Prompt → Would you filter the listing below so that only lines with the word "vector" remain?

Supplied records →
════

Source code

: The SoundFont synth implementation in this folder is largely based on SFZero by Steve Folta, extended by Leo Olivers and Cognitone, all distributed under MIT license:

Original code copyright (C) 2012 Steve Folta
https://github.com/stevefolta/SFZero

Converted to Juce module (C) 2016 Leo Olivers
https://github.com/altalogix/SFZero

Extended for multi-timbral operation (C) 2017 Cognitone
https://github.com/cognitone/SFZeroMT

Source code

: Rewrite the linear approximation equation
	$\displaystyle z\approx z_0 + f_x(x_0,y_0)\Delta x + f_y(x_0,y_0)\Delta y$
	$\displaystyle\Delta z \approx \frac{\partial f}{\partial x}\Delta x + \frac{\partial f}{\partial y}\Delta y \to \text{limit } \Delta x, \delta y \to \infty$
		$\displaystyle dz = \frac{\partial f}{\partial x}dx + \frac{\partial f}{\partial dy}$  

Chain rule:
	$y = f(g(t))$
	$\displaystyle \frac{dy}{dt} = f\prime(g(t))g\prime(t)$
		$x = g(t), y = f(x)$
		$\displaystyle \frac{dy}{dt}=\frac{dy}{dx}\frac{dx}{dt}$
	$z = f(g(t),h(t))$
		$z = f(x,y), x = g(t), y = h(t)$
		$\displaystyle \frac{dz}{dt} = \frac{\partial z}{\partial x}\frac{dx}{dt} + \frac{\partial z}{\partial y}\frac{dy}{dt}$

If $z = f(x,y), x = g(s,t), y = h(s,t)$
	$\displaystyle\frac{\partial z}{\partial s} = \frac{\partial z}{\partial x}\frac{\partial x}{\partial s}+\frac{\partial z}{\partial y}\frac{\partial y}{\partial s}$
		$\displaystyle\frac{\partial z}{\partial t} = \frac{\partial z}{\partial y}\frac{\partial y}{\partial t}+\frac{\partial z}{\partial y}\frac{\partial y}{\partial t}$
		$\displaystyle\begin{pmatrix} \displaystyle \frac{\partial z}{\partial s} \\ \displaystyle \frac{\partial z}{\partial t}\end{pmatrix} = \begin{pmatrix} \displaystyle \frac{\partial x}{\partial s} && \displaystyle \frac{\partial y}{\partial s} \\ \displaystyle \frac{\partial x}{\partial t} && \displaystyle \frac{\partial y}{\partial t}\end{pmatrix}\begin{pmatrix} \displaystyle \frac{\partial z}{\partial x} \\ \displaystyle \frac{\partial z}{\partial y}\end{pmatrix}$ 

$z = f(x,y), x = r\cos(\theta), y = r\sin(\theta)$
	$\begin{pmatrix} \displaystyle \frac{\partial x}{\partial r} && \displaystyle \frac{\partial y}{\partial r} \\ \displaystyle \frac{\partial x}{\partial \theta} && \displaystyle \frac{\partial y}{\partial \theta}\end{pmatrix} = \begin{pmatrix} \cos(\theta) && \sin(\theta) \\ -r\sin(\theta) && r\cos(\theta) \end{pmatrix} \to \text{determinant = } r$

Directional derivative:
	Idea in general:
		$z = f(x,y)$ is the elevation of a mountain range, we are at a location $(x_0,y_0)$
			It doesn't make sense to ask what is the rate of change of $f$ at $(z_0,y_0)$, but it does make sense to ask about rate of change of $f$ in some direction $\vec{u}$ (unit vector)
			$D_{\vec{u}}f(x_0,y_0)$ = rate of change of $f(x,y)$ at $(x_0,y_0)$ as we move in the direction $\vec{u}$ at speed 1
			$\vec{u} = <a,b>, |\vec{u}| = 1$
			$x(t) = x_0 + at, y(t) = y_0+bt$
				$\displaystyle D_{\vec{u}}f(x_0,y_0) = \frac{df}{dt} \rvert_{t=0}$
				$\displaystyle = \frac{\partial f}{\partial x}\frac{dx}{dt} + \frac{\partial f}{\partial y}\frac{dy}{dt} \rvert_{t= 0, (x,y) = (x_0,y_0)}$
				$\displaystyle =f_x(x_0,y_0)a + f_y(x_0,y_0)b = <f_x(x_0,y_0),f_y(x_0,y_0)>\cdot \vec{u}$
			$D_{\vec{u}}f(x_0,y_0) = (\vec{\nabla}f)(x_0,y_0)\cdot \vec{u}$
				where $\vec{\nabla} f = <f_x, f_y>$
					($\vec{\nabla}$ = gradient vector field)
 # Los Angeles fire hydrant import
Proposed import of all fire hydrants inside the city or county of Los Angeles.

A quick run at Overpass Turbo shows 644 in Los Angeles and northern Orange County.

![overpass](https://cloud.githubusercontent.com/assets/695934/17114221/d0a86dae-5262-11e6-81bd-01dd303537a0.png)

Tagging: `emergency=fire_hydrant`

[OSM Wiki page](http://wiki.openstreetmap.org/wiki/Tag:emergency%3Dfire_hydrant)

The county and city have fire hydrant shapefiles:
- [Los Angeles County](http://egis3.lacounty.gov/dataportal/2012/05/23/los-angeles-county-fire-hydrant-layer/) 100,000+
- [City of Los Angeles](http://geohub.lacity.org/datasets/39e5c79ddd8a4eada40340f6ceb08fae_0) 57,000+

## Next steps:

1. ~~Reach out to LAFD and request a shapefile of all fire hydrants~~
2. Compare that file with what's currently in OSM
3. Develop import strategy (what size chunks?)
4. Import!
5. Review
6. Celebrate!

════

Written response →
			It doesn't make sense to ask what is the rate of change of $f$ at $(z_0,y_0)$, but it does make sense to ask about rate of change of $f$ in some direction $\vec{u}$ (unit vector)
					($\vec{\nabla}$ = gradient vector field)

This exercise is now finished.